(Material provided begins)
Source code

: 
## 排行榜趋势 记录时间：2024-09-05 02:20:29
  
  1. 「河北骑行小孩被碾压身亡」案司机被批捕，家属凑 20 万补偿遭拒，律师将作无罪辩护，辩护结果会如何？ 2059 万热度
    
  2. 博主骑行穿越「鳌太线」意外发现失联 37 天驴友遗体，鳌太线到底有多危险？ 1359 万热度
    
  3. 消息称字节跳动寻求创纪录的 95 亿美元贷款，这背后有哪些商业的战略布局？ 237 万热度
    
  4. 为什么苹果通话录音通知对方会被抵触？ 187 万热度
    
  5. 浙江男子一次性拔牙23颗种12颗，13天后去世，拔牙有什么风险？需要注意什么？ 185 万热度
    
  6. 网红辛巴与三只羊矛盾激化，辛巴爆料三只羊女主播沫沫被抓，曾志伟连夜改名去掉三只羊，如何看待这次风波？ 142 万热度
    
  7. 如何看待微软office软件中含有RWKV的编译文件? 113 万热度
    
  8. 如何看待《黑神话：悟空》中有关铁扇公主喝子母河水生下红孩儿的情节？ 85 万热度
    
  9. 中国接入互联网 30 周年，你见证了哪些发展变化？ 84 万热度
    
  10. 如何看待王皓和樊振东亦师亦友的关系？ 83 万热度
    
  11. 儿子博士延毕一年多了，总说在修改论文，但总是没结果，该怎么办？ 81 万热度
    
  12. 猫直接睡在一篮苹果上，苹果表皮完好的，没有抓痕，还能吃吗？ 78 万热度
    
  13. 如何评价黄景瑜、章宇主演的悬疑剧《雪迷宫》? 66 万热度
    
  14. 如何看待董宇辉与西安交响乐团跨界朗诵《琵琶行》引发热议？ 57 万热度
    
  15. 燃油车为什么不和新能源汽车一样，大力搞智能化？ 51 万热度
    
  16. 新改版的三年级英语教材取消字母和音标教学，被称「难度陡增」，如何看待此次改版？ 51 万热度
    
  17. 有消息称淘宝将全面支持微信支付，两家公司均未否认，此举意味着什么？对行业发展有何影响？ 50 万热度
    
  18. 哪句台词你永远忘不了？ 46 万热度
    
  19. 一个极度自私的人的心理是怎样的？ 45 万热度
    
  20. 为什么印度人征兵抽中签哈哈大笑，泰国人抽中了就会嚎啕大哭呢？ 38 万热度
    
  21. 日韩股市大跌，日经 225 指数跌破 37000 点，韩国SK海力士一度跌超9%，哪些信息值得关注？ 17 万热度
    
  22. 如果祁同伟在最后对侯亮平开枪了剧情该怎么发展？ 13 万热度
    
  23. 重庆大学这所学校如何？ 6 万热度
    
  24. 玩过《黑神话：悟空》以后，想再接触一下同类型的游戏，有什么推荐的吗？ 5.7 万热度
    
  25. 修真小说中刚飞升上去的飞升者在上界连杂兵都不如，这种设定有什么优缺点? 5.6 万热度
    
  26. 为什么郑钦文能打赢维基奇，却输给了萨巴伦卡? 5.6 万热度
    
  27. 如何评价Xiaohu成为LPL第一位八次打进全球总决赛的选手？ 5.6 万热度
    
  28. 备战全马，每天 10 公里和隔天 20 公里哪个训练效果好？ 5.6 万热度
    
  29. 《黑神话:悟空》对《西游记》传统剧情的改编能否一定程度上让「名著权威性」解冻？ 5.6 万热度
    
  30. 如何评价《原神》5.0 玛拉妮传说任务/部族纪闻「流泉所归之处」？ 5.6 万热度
(Material provided ends)
**Task details**
Repeat precisely the lines of the data starting at the one containing "7. 如何看待微软office软件中含有RWKV的编译文件? 113 万热度", last line included.

**Output below**
  7. 如何看待微软office软件中含有RWKV的编译文件? 113 万热度
    
  8. 如何看待《黑神话：悟空》中有关铁扇公主喝子母河水生下红孩儿的情节？ 85 万热度
    
  9. 中国接入互联网 30 周年，你见证了哪些发展变化？ 84 万热度
    
  10. 如何看待王皓和樊振东亦师亦友的关系？ 83 万热度
    
  11. 儿子博士延毕一年多了，总说在修改论文，但总是没结果，该怎么办？ 81 万热度
    
  12. 猫直接睡在一篮苹果上，苹果表皮完好的，没有抓痕，还能吃吗？ 78 万热度
    
  13. 如何评价黄景瑜、章宇主演的悬疑剧《雪迷宫》? 66 万热度
    
  14. 如何看待董宇辉与西安交响乐团跨界朗诵《琵琶行》引发热议？ 57 万热度
    
  15. 燃油车为什么不和新能源汽车一样，大力搞智能化？ 51 万热度
    
  16. 新改版的三年级英语教材取消字母和音标教学，被称「难度陡增」，如何看待此次改版？ 51 万热度
    
  17. 有消息称淘宝将全面支持微信支付，两家公司均未否认，此举意味着什么？对行业发展有何影响？ 50 万热度
    
  18. 哪句台词你永远忘不了？ 46 万热度
    
  19. 一个极度自私的人的心理是怎样的？ 45 万热度
    
  20. 为什么印度人征兵抽中签哈哈大笑，泰国人抽中了就会嚎啕大哭呢？ 38 万热度
    
  21. 日韩股市大跌，日经 225 指数跌破 37000 点，韩国SK海力士一度跌超9%，哪些信息值得关注？ 17 万热度
    
  22. 如果祁同伟在最后对侯亮平开枪了剧情该怎么发展？ 13 万热度
    
  23. 重庆大学这所学校如何？ 6 万热度
    
  24. 玩过《黑神话：悟空》以后，想再接触一下同类型的游戏，有什么推荐的吗？ 5.7 万热度
    
  25. 修真小说中刚飞升上去的飞升者在上界连杂兵都不如，这种设定有什么优缺点? 5.6 万热度
    
  26. 为什么郑钦文能打赢维基奇，却输给了萨巴伦卡? 5.6 万热度
    
  27. 如何评价Xiaohu成为LPL第一位八次打进全球总决赛的选手？ 5.6 万热度
    
  28. 备战全马，每天 10 公里和隔天 20 公里哪个训练效果好？ 5.6 万热度
    
  29. 《黑神话:悟空》对《西游记》传统剧情的改编能否一定程度上让「名著权威性」解冻？ 5.6 万热度
    
  30. 如何评价《原神》5.0 玛拉妮传说任务/部族纪闻「流泉所归之处」？ 5.6 万热度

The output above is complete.